Automatische Klassifikation von Produkten und Warengruppen

Machine Learning – Produkte und Warengruppen werden klassifiziert, um einordnen zu können, um was für ein Produkt es sich eigentlich handelt:

Ist das Butter oder Margarine?

Es gibt viele verschiedene, auch internationale, Organisationen, die Standards für solche Warengruppen- und Klassifikationssysteme bereitstellen, beispielsweise:

  • Global Product Classification (GPC)
  • eCl@ss
  • United Nations Standard Products and Services Code (UNSPSC)
  • FDA Product Classification

Die Standardisierung von Warengruppen hilft Unternehmen dabei, die Kommunikation sowohl intern, als auch zwischen den Unternehmen zu verbessern und Missverständnisse bzgl. der Art eines Produktes z.B. im Beschaffungsprozess zu vermeiden.
Typischerweise funktionieren diese Klassifikationssysteme so, dass jeder Warengruppe eine eindeutige Nummer oder ID zugeordnet wird. Oft wird eine Hierarchie von übergeordneten Kategorien angeboten, die den Anwender bei der Suche und Auswahl der Warengruppe unterstützt.

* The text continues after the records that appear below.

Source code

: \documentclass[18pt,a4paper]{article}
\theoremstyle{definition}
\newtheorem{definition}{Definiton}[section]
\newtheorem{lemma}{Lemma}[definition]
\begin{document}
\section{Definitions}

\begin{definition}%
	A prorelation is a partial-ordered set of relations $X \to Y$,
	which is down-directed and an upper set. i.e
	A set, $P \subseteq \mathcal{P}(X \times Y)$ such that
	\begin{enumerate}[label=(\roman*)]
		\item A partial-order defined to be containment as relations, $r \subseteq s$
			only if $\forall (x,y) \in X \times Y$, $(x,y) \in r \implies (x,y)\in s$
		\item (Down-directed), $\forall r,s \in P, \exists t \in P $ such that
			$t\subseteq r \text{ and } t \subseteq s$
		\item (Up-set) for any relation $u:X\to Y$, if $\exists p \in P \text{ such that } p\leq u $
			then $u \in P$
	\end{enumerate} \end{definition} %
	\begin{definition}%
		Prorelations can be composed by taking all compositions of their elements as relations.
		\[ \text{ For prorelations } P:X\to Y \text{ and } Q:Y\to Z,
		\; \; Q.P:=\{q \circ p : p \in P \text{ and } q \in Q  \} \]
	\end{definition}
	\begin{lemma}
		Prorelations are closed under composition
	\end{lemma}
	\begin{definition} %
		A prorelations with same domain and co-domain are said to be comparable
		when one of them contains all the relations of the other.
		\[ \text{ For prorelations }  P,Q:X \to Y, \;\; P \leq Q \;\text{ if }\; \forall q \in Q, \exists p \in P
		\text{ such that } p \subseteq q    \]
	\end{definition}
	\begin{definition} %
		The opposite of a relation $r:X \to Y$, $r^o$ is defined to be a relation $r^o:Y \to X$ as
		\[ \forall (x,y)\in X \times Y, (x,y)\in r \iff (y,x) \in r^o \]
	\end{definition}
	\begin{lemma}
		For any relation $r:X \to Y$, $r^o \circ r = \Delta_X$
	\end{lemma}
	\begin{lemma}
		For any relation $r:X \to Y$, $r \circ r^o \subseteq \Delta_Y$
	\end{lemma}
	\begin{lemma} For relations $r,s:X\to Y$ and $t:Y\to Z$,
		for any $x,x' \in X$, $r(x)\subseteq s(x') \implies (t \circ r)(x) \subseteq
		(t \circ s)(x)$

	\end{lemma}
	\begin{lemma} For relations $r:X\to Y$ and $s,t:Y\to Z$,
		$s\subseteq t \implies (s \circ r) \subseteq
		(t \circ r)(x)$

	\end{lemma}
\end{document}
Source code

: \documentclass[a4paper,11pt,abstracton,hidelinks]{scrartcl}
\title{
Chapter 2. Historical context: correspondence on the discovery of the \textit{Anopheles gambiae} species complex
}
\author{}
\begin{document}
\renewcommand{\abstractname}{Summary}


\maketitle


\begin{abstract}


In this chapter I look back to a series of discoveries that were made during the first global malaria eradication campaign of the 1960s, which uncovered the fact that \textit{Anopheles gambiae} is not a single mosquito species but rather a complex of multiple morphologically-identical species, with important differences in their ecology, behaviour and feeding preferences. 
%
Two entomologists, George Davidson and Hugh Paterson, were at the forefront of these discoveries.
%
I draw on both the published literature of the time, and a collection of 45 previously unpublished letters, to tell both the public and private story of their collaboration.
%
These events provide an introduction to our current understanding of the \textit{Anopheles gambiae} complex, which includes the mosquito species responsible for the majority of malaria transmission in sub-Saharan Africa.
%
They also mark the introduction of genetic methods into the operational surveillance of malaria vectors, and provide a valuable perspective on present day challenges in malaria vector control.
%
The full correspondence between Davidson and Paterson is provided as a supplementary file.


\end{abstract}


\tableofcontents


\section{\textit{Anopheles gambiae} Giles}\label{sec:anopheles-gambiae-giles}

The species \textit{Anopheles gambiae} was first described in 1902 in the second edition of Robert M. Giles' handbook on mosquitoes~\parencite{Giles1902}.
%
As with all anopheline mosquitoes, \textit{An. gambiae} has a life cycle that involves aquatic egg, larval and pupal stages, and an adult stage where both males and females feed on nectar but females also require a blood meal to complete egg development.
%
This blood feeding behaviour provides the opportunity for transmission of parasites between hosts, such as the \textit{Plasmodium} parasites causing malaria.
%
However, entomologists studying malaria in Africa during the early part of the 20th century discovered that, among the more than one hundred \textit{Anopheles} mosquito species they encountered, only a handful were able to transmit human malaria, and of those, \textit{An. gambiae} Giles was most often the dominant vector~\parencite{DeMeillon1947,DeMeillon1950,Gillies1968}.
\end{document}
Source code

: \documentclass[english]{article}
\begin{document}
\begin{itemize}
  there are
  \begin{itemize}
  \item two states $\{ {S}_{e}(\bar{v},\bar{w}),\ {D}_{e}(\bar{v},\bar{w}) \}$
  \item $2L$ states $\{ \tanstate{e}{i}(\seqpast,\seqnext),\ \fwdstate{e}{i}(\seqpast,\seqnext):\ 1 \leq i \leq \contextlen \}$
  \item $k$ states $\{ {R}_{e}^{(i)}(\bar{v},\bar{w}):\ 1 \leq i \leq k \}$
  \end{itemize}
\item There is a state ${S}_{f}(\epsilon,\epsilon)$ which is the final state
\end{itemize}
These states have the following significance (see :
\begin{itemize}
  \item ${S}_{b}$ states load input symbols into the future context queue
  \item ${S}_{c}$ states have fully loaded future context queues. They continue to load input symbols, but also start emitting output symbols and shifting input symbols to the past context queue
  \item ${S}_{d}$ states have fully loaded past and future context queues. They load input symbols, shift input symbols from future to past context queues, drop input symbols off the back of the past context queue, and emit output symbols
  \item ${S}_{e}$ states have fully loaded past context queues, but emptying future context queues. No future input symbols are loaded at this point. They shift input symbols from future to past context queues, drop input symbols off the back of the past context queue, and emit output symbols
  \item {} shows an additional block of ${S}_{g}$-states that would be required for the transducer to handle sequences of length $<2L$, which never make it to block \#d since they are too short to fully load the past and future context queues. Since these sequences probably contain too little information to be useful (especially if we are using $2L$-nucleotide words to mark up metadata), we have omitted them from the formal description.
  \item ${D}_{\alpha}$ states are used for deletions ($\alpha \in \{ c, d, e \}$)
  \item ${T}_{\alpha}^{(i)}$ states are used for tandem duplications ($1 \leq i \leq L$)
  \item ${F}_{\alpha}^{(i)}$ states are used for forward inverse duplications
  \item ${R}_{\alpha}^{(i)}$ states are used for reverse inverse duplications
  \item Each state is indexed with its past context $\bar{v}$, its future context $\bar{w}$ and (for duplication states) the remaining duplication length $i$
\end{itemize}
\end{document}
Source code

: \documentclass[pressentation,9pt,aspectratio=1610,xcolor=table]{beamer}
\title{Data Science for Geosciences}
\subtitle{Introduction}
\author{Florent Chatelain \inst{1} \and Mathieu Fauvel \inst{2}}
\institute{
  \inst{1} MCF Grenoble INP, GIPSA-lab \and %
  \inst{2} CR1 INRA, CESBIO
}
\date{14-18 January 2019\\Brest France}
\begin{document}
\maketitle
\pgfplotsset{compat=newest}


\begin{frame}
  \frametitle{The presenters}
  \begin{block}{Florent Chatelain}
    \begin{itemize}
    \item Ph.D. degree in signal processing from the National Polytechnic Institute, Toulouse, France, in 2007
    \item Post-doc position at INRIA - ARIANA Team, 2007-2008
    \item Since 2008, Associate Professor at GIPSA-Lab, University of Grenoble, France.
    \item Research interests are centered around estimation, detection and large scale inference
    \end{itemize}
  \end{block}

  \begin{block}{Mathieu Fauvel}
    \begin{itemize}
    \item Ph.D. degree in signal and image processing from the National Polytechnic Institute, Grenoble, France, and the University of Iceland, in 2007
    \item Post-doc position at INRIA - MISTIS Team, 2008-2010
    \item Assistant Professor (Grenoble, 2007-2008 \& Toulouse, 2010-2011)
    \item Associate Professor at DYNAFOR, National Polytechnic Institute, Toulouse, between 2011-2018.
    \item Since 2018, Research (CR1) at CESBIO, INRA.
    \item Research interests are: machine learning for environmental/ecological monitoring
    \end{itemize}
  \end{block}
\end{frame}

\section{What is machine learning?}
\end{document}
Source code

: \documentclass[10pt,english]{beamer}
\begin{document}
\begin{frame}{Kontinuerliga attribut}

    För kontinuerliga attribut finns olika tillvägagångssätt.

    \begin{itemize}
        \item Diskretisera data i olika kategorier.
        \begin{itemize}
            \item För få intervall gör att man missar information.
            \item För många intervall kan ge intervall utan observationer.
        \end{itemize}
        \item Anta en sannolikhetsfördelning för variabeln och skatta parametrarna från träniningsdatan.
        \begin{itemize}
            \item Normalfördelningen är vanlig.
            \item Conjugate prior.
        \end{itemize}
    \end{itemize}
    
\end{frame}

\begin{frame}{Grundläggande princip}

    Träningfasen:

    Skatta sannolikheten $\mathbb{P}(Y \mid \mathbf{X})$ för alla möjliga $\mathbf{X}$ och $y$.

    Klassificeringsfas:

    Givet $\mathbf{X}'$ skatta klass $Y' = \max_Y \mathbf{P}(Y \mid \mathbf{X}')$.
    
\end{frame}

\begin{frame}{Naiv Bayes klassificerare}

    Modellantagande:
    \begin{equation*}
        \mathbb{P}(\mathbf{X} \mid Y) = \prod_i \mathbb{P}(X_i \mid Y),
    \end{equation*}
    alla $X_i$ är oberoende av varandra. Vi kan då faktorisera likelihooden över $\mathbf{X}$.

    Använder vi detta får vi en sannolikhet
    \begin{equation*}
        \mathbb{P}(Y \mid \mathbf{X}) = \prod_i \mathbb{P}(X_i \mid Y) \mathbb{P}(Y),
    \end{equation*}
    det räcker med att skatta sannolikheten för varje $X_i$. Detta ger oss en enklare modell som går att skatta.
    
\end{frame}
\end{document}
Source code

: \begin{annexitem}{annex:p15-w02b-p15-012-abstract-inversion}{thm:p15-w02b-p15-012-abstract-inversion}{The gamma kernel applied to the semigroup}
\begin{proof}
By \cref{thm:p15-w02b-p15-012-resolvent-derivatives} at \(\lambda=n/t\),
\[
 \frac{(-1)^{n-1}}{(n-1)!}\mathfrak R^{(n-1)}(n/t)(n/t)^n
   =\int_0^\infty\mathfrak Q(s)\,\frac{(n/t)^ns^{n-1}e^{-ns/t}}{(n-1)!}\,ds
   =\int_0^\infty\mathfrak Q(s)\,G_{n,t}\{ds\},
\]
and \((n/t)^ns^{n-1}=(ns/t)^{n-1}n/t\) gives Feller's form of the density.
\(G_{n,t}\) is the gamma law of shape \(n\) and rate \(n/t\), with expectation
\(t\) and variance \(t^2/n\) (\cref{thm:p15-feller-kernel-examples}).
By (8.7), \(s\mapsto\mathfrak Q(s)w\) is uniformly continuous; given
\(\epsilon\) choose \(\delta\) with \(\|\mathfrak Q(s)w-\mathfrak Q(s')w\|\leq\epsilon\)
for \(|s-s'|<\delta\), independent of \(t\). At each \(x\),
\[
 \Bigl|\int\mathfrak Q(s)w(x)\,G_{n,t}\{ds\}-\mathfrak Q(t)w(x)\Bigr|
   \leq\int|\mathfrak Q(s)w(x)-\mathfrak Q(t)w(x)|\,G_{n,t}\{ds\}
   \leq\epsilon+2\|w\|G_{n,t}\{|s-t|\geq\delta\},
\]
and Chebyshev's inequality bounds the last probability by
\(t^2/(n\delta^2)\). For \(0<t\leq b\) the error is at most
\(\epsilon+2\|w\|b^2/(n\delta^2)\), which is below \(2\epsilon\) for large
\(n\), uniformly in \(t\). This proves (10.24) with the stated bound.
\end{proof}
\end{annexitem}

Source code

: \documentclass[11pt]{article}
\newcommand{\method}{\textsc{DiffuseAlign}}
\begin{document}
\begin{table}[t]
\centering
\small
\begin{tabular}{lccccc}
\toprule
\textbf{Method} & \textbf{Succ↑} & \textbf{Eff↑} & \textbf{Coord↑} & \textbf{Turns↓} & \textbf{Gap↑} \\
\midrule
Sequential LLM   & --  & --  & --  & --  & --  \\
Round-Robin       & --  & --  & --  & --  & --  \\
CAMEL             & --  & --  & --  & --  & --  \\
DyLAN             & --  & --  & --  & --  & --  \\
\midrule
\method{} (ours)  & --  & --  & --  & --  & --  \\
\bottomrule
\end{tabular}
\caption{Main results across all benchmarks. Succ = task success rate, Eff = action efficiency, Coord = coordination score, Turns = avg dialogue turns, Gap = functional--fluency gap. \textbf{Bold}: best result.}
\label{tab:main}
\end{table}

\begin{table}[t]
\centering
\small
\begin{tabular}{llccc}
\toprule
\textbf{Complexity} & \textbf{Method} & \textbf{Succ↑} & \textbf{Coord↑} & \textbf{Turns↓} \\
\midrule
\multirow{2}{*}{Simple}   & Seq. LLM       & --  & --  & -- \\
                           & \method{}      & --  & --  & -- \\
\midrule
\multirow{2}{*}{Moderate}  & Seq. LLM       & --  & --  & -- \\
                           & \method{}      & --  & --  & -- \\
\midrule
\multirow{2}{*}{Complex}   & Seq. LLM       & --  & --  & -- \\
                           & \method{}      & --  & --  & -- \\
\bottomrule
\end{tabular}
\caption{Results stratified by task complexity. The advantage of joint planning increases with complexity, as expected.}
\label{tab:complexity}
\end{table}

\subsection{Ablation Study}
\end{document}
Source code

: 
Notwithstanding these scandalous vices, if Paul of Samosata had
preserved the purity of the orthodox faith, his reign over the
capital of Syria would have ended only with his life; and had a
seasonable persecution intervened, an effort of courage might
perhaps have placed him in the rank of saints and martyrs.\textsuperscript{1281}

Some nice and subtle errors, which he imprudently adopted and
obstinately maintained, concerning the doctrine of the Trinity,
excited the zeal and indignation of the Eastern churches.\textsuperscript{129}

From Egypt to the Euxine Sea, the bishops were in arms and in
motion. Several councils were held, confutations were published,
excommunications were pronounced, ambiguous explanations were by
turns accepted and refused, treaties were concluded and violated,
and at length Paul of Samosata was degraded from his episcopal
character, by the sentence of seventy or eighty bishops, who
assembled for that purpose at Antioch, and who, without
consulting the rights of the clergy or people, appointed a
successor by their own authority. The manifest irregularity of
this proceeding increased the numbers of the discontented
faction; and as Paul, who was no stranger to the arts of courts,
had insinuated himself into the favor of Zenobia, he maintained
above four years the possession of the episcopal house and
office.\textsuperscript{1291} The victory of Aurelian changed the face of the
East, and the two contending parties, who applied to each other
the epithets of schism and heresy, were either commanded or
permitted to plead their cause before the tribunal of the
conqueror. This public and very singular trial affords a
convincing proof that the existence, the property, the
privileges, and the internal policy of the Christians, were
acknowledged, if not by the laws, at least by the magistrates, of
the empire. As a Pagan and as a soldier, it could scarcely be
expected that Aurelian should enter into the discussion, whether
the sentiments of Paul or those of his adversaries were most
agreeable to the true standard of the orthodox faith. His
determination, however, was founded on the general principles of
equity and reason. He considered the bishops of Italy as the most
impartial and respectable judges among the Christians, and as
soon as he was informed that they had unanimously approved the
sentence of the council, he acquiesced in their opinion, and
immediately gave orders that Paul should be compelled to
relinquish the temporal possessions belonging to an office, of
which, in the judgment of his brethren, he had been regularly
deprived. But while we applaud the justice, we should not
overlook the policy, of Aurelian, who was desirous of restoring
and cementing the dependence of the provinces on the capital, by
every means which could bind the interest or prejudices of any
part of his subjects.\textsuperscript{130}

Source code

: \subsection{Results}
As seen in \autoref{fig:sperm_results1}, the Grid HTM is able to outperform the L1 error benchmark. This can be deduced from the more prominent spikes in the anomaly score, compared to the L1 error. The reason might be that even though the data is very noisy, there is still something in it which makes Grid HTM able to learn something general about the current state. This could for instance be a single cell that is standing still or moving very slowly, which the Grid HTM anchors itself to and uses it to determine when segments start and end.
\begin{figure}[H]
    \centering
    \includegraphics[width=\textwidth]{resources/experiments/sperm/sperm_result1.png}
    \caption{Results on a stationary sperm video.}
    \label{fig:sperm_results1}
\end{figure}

An einem einfachen Beispiel (Butter und Margarine) lässt sich das Zuordnen einer Kategorie veranschaulichen:

Man erkennt an diesem Beispiel deutlich, dass sich die Kategorien der unterschiedlichen Systeme nicht immer ein-zu-eins aufeinander abbilden lassen. Die Granularität und die Vollständigkeit der Warengruppen sind oft unterschiedlich ausgeprägt. So fehlt z.B. in UNSPSC die Kategorie „Butter“, während es in eCl@ss keine Kategorie „Margarine“ gibt.

Um eine große Anzahl von Artikeln jeweils einer Kategorie des Klassifikationssystems zuzuordnen, wäre in vielen Fällen ein erheblicher manueller Aufwand nötig. Jeder Artikeldatensatz muss angeschaut und von Hand der passenden Nummer zugeordnet werden. Sollen mehrere Warengruppensysteme (z.B. GPC, eCl@ss, UNSPSC wie in dem Beispiel oben) gepflegt werden, so müssen entsprechend mehrere dieser Nummern herausgesucht und zugeordnet werden. Bei manchen Kunden besteht die Herausforderung darin, sehr viele Artikel auf einmal zu klassifizieren, bei anderen Kunden muss gewährleistet werden, dass ein kontinuierlicher Strom von neuen Artikeldatensätzen möglichst zeitnah klassifiziert wird. Bei einigen Kunden wird sogar beides benötigt.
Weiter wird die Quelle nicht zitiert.